▶ _Work request_:
Determine the number of lines in the listing that contain "University". Write only that number.

▶ _Records for this exercise_:
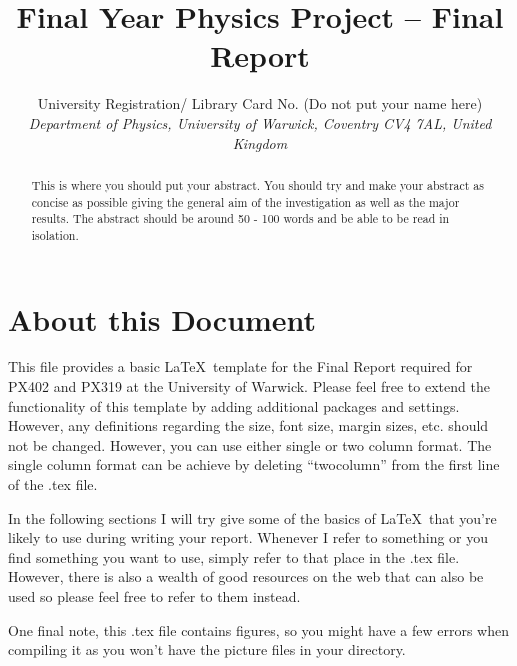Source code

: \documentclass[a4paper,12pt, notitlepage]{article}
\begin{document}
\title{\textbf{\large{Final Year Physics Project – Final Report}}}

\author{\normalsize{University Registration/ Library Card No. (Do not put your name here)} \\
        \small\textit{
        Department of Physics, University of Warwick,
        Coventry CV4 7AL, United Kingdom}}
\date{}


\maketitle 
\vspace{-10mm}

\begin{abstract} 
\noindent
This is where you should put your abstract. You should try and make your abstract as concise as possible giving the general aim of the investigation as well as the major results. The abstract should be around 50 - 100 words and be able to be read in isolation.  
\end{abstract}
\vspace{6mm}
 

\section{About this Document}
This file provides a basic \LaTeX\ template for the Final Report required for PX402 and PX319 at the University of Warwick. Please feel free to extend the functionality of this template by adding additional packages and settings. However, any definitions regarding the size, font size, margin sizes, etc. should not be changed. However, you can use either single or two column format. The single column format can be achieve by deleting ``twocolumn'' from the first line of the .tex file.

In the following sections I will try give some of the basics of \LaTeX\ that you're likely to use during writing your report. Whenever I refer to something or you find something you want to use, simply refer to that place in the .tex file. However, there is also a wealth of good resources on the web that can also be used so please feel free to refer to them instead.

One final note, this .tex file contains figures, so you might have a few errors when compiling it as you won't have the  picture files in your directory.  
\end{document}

▶ _Exercise answer_:
3